プロから学ぶ「不動産投資術」⑳
不動産投資の最もエキサイティングする場面は最終的な価格交渉だ。立場上売主側の代理人になることもあるし、買主側の代理人になることもある。時には双方の仲介をすることもあるが、売主・買主・それぞれの代理人の4名で壮絶な心理戦が繰り広げられる。
高く売りたい売主、低く買いたい買主、なんとか取りまとめたいそれぞれの代理人、立場が違うものの間で、デリケートな言葉のやりとりが行われる。買主のほとんどは、とりあえず「安くなりませんか?」と尋ねる。売主は最初から指値を予測しているので、値引き枠を用意している場合が多く、以外に簡単に値引きに応じる。買主は「言って値引きしてくれれば得だ」ぐらいの、軽い気持ちでの話しが多く、信念を持っての価格交渉ではない。こんな調子で、あっさり取引が成立しているケースが多い。
本来、買主は買主の決めた基準の物件を探し、基準に満たないのであれば、その基準に合うまで価格交渉をするほうが良い。例えば、エリアは東京都内、築年数は15年以内、総額は2億円以内、表面利回り10%以上、実質利回りで8%以上というように基準を作っておくのである。実質利回りが7.5%でそれ以外の条件は満たしているというのであれば、「実質利回り8%以上になれば購入する」と意思表示をするのである。
その希望が通るまで、辛抱して待ち、希望通りの価格になったら即決して購入するのである。待っている間に他者が購入した場合は、「条件が合わなかったので、取引が成立しなかった。

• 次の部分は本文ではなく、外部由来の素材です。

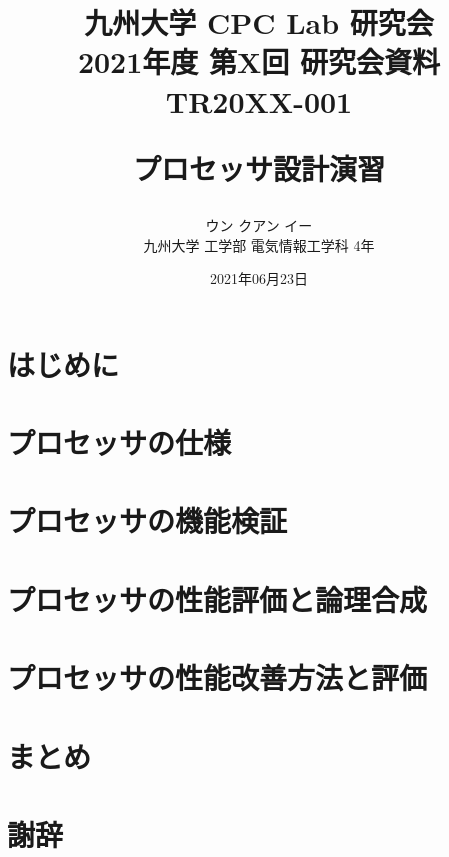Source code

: \documentclass[a4paper, 10pt]{jarticle}
\title{
  \begin{flushright}
    \normalsize{
      九州大学 CPC Lab 研究会  \\
      2021年度 第X回 研究会資料 TR20XX-001
    }
  \end{flushright}
  \Large{\textbf{プロセッサ設計演習}}
}
\author{
    ウン クアン イー\\
    九州大学 工学部 電気情報工学科 4年
}
\date{2021年06月23日}
\begin{document}
  \begin{twocolumn}

  \maketitle

  \section{はじめに}
  

  \section{プロセッサの仕様}
  

  \section{プロセッサの機能検証}
  

  \section{プロセッサの性能評価と論理合成}
  

  \section{プロセッサの性能改善方法と評価}
  

  \section{まとめ}
  

  \section*{謝辞}
  

  \cite{ca-quantitative-approach}

  
  

\end{twocolumn}
\end{document}
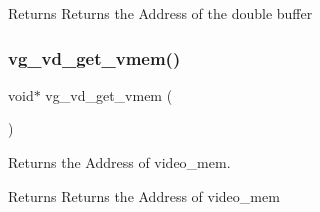 \begin{DoxyReturn}{Returns}
Returns the Address of the double buffer 
\end{DoxyReturn}
\hypertarget{group__video__gr_ga5ad1cc85a8dce3ce1a7d3e90e6ff88d3}{}\label{group__video__gr_ga5ad1cc85a8dce3ce1a7d3e90e6ff88d3} 
\subsubsection{\texorpdfstring{vg\+\_\+vd\+\_\+get\+\_\+vmem()}{vg\_vd\_get\_vmem()}}
{\footnotesize\ttfamily void$\ast$ vg\+\_\+vd\+\_\+get\+\_\+vmem (\begin{DoxyParamCaption}{ }\end{DoxyParamCaption})}



Returns the Address of video\+\_\+mem. 

\begin{DoxyReturn}{Returns}
Returns the Address of video\+\_\+mem 
\end{DoxyReturn}

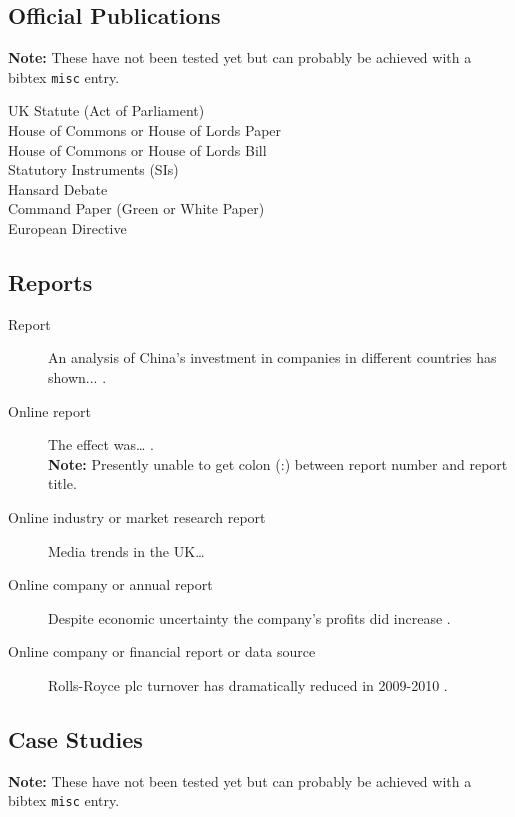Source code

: \documentclass[12pt,oneside]{book} %
\begin{document}
\subsection{Official Publications}
\label{sec:officialPubs}
\textbf{Note:} These have not been tested yet but can probably be achieved with a bibtex \verb#misc# entry.
\begin{description}
\item[UK Statute (Act of Parliament)] 
\item[House of Commons or House of Lords Paper]
\item[House of Commons or House of Lords Bill]
\item[Statutory Instruments (SIs)]
\item[Hansard Debate]
\item[Command Paper (Green or White Paper)]
\item[European Directive]
\end{description}

\subsection{Reports}
\label{sec:Reports}
\begin{description}
\item[Report] An analysis of China’s investment in companies in different countries has shown... \cite{wolf_chinas_2011}.
\item[Online report] The effect was… \cite{curry_-flight_1989}.\\
\textbf{Note:} Presently unable to get colon (:) between report number and report title.
\item[Online industry or market research report] Media trends in the UK…\cite{marketline_media_2013}
\item[Online company or annual report] Despite economic uncertainty the
company’s profits did increase \cite{rolls-royce_group_plc_annual_2011}.
\item[Online company or financial report or data source] Rolls-Royce plc turnover has dramatically
reduced in 2009-2010 \cite{bureau_van_dijk_rolls-royce_2010}.
\end{description}


\subsection{Case Studies}
\textbf{Note:} These have not been tested yet but can probably be achieved with a bibtex \verb#misc# entry.
\end{document}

次の物件を探そう。」とわりきれば良い。基準や信念が無く、「とりあえず値引き要求をして安く買えればよい」という考えでは、良い買い物はできない。
売主側も同じである。中途半端に値引き枠を設けて、フラフラしているよりも、この価格でしか売れないという価格を決め、「満額でしか売らない」と断言すると良い。買主はその迫力に負け、逆に安心してその価格に納得する。一番良くないのは、人の顔を見て判断することである。仲介者も「顔を見ながら」という方法もあるのだろうが、価格査定時において近隣の取引事例や還元利回りをよく調査し、売主・買主のどちらにも中立的な価格を提示しぶれないという姿勢が大切である。